(Saved data entries)
◆ ◆ ◆ ◆ ◆ ◆ ◆

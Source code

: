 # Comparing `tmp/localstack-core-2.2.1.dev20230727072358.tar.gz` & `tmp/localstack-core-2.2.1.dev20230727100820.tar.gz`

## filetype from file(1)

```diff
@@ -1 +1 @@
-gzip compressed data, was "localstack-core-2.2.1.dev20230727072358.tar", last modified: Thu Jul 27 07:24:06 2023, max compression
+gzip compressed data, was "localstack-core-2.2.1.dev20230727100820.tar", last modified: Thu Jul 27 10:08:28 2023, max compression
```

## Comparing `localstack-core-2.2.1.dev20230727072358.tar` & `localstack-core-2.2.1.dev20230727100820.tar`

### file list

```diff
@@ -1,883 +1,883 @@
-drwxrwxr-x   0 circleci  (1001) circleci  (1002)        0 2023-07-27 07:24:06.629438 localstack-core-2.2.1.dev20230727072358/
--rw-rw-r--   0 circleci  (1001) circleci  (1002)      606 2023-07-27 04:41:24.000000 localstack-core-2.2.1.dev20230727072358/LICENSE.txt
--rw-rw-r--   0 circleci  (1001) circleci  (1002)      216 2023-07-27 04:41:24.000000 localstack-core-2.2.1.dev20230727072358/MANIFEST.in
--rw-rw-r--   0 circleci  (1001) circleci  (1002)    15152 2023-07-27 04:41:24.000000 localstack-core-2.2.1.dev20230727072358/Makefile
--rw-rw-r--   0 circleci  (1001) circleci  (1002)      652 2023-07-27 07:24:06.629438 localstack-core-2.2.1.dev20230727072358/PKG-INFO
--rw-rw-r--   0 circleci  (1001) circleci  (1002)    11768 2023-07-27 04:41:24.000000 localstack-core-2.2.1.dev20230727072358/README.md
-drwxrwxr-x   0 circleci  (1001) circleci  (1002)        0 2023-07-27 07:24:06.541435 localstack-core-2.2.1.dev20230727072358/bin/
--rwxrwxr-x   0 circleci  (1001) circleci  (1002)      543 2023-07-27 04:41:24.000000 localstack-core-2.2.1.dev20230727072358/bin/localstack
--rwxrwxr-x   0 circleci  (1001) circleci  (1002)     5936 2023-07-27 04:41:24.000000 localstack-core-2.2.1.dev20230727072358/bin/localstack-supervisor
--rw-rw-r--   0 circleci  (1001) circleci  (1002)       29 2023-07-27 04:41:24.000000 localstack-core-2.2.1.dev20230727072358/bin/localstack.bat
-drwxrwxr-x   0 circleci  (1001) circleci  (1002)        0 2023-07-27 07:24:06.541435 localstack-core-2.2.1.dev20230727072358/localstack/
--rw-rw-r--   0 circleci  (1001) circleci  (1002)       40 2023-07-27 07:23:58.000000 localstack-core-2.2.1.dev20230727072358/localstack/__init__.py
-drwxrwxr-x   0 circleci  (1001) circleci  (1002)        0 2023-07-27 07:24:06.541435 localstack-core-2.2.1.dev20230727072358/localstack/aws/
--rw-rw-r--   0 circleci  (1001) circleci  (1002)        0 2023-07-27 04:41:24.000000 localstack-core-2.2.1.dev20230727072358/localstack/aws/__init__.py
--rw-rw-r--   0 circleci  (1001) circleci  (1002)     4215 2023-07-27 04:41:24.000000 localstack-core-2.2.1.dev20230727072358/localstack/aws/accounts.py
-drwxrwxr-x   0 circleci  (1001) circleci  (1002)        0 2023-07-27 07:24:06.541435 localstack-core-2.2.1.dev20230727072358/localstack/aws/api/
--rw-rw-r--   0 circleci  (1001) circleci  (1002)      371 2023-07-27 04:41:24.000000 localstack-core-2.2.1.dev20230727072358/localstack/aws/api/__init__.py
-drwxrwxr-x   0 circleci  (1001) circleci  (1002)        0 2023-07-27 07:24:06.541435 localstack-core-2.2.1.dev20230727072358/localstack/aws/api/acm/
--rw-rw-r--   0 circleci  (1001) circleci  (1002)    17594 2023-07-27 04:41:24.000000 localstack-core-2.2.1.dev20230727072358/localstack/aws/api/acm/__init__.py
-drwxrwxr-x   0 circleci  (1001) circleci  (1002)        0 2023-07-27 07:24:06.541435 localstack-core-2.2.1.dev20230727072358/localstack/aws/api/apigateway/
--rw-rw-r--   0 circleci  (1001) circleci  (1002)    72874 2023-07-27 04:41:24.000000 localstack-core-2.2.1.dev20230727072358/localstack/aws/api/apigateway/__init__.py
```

◆ ◆ ◆ ◆ ◆ ◆ ◆

Scan the entries above for the word "gzip" and collect each line holding it.

-gzip compressed data, was "localstack-core-2.2.1.dev20230727072358.tar", last modified: Thu Jul 27 07:24:06 2023, max compression
+gzip compressed data, was "localstack-core-2.2.1.dev20230727100820.tar", last modified: Thu Jul 27 10:08:28 2023, max compression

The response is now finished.